Okay, I just started Calculus I (online) and there are a few problems with Analytic Geometry that I've no idea how to do. I've not seen any math in well over 5 years.... and now I'm in Calculus... and the highest math I took in College was College Algebra (over 5 years ago). I would love more so an explanation rather than just answers... or examples. I'd like to be able to do problems like these on my own and actually learn know to do them. I just need guidance. Here are the problems:
1.3.1
The x- and y- intercepts of a line L are respectively a and b. Show that an equation of L is x/a + y/b=1, if ab does not equal 0.

1.3.3
Find the coordinates of the point P (x,y) which is located so that the line L1, which passes through P and the origin, has slope equal to 2, and the line L2, which passes through the point P and the point A (-1, 0), has slope equal to 1.

1.3.4
(a)Find equation of the line L through A (-2, 2) and perpendicular to the line L' : 2x+y=4.
(b)Find the point B at which the lines L and L' of (a) intersect.
(c)Find the perpendicular distance from the point A (-2, 2) to the line L' whose equation is 2x + y= 4.
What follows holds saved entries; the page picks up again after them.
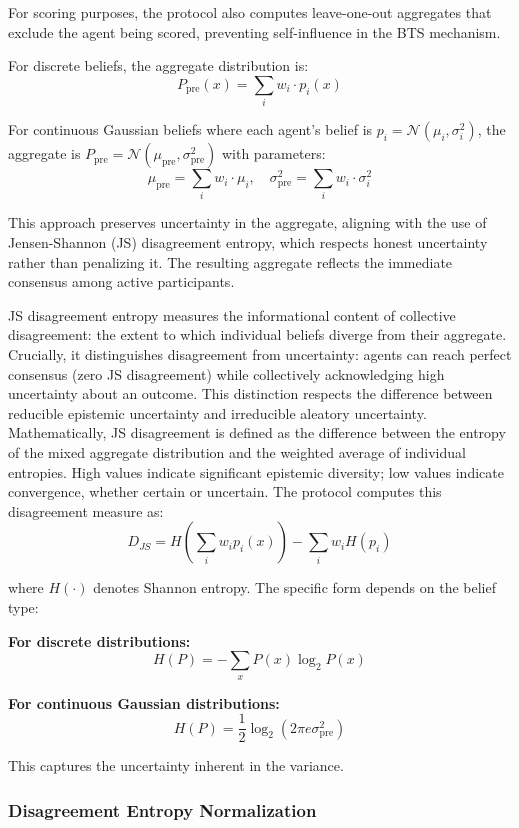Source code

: \documentclass[11pt,a4paper]{article}
\begin{document}
For scoring purposes, the protocol also computes leave-one-out aggregates that exclude the agent being scored, preventing self-influence in the BTS mechanism.

For discrete beliefs, the aggregate distribution is:
$$P_{\text{pre}}(x) = \sum_i w_i \cdot p_i(x)$$

For continuous Gaussian beliefs where each agent's belief is $p_i = \mathcal{N}(\mu_i, \sigma_i^2)$, the aggregate is $P_{\text{pre}} = \mathcal{N}(\mu_{\text{pre}}, \sigma_{\text{pre}}^2)$ with parameters:
$$\mu_{\text{pre}} = \sum_i w_i \cdot \mu_i, \quad \sigma_{\text{pre}}^2 = \sum_i w_i \cdot \sigma_i^2$$

This approach preserves uncertainty in the aggregate, aligning with the use of Jensen-Shannon (JS) disagreement entropy, which respects honest uncertainty rather than penalizing it. The resulting aggregate reflects the immediate consensus among active participants.

JS disagreement entropy measures the informational content of collective disagreement: the extent to which individual beliefs diverge from their aggregate. Crucially, it distinguishes disagreement from uncertainty: agents can reach perfect consensus (zero JS disagreement) while collectively acknowledging high uncertainty about an outcome. This distinction respects the difference between reducible epistemic uncertainty and irreducible aleatory uncertainty. Mathematically, JS disagreement is defined as the difference between the entropy of the mixed aggregate distribution and the weighted average of individual entropies. High values indicate significant epistemic diversity; low values indicate convergence, whether certain or uncertain. The protocol computes this disagreement measure as:
$$D_{JS} = H\left(\sum_i w_i p_i(x)\right) - \sum_i w_i H(p_i)$$

where $H(\cdot)$ denotes Shannon entropy. The specific form depends on the belief type:

\textbf{For discrete distributions:}
$$H(P) = -\sum_x P(x) \log_2 P(x)$$

\textbf{For continuous Gaussian distributions:}
$$H(P) = \frac{1}{2} \log_2(2\pi e \sigma_{\text{pre}}^2)$$

This captures the uncertainty inherent in the variance.

\subsubsection*{Disagreement Entropy Normalization}
\end{document}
And I apologize... I would post what I've done, but I don't even know where to begin on these and I wanted to try and get help with these at once because they're all related.

 

[Deleted member 4993]

Okay, I just started Calculus I (online) and there are a few problems with Analytic Geometry that I've no idea how to do. I've not seen any math in well over 5 years.... and now I'm in Calculus... and the highest math I took in College was College Algebra (over 5 years ago). I would love more so an explanation rather than just answers... or examples. I'd like to be able to do problems like these on my own and actually learn know to do them. I just need guidance. Here are the problems:
1.3.1
The x- and y- intercepts of a line L are respectively a and b. Show that an equation of L is x/a + y/b=1, if ab does not equal 0.

1.3.3
Find the coordinates of the point P (x,y) which is located so that the line L1, which passes through P and the origin, has slope equal to 2, and the line L2, which passes through the point P and the point A (-1, 0), has slope equal to 1.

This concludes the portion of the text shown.